(RAW DATA Opens)
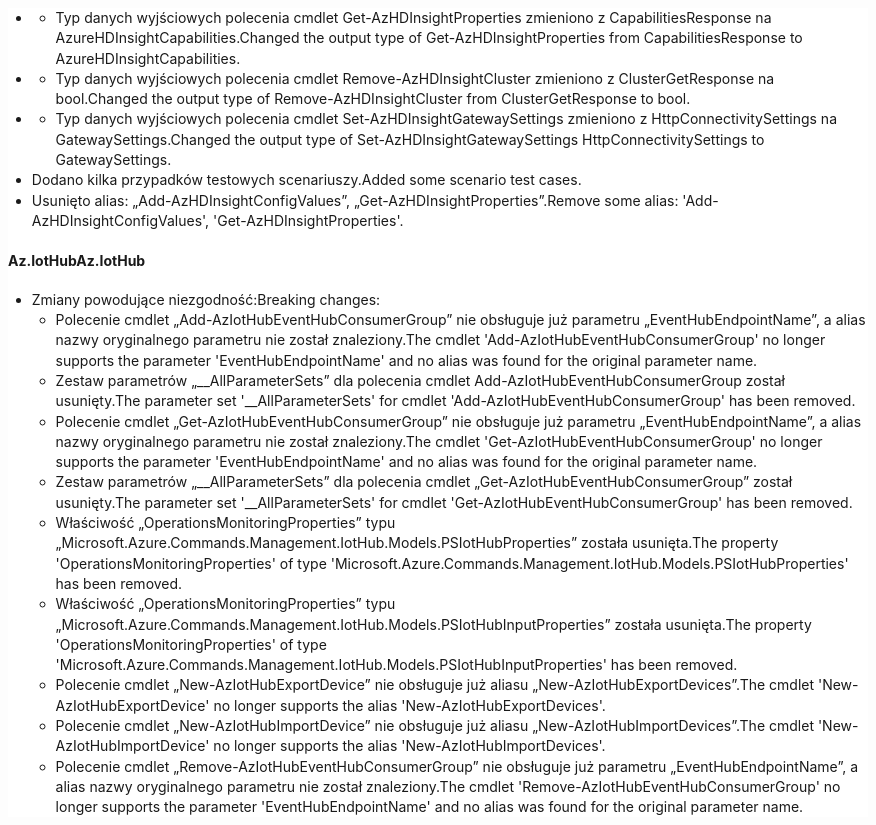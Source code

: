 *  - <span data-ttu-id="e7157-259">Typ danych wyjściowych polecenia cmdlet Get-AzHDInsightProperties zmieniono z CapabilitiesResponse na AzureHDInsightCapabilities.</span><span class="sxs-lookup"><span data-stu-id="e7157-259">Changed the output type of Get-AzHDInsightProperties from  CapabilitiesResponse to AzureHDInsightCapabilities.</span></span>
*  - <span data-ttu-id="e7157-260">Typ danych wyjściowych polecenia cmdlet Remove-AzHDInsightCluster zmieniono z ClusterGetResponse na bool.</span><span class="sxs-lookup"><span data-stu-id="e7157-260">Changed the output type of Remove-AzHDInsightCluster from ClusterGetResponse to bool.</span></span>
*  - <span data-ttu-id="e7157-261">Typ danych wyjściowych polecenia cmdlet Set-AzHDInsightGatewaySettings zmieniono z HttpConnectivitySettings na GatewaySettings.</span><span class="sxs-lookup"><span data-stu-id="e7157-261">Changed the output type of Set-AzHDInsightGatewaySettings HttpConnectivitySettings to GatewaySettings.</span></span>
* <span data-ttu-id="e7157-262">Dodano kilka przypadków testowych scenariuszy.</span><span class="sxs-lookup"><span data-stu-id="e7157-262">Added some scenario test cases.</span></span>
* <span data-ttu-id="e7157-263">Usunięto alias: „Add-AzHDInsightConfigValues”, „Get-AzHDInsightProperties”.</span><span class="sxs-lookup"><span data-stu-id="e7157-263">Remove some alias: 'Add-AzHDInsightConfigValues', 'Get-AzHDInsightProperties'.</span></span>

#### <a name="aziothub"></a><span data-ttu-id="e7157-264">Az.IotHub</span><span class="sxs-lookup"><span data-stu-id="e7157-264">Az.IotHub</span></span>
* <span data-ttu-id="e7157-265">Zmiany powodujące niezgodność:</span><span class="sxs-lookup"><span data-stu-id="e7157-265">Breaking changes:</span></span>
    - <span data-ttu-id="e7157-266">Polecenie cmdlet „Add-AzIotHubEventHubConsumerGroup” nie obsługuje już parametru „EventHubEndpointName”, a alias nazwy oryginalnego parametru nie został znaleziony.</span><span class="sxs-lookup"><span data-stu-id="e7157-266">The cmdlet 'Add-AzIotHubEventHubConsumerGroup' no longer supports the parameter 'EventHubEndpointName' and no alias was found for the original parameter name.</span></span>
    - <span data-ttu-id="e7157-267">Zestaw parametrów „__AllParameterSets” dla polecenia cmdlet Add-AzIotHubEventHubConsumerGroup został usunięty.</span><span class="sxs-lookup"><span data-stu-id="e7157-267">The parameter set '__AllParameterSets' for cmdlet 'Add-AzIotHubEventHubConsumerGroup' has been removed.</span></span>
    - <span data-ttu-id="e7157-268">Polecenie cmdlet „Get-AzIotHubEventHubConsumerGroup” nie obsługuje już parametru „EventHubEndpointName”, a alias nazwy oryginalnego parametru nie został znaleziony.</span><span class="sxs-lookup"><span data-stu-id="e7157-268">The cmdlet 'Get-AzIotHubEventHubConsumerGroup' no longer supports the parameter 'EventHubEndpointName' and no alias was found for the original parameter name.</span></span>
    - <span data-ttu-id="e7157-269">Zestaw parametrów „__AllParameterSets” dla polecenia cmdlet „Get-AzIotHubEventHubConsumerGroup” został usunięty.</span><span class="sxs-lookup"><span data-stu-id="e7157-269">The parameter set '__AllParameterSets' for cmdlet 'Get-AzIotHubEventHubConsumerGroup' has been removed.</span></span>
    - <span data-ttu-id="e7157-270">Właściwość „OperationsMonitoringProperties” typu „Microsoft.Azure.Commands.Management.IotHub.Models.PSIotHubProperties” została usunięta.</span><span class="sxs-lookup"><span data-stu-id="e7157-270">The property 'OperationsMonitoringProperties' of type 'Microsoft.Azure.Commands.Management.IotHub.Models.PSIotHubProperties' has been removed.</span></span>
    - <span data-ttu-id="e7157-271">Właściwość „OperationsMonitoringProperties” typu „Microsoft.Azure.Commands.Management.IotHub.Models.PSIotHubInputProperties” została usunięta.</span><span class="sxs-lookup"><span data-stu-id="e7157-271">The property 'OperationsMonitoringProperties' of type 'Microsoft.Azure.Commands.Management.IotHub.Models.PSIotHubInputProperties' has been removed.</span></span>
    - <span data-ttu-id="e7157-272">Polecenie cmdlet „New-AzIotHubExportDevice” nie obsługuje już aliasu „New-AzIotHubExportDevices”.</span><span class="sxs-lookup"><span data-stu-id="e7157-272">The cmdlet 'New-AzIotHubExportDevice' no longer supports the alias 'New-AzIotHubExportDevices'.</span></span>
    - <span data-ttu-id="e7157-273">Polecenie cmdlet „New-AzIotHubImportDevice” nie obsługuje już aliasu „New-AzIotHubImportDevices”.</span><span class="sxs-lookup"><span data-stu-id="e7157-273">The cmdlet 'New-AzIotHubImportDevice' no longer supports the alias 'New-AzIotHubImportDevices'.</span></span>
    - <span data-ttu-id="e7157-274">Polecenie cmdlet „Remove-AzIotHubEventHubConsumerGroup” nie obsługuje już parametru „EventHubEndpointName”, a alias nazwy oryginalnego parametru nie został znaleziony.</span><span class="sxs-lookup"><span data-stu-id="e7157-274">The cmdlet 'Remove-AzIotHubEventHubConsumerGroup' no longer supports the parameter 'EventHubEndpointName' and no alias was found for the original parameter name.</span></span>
(RAW DATA Closes)
» TASK ITEM
Each line from the first line of the entries through the line containing "polecenia cmdlet Get-AzHDInsightProperties" should be duplicated word for word, and nothing more; the pictures stay out.

» EXPECTED OUTPUT
Source code

: *  - <span data-ttu-id="e7157-259">Typ danych wyjściowych polecenia cmdlet Get-AzHDInsightProperties zmieniono z CapabilitiesResponse na AzureHDInsightCapabilities.</span><span class="sxs-lookup"><span data-stu-id="e7157-259">Changed the output type of Get-AzHDInsightProperties from  CapabilitiesResponse to AzureHDInsightCapabilities.</span></span>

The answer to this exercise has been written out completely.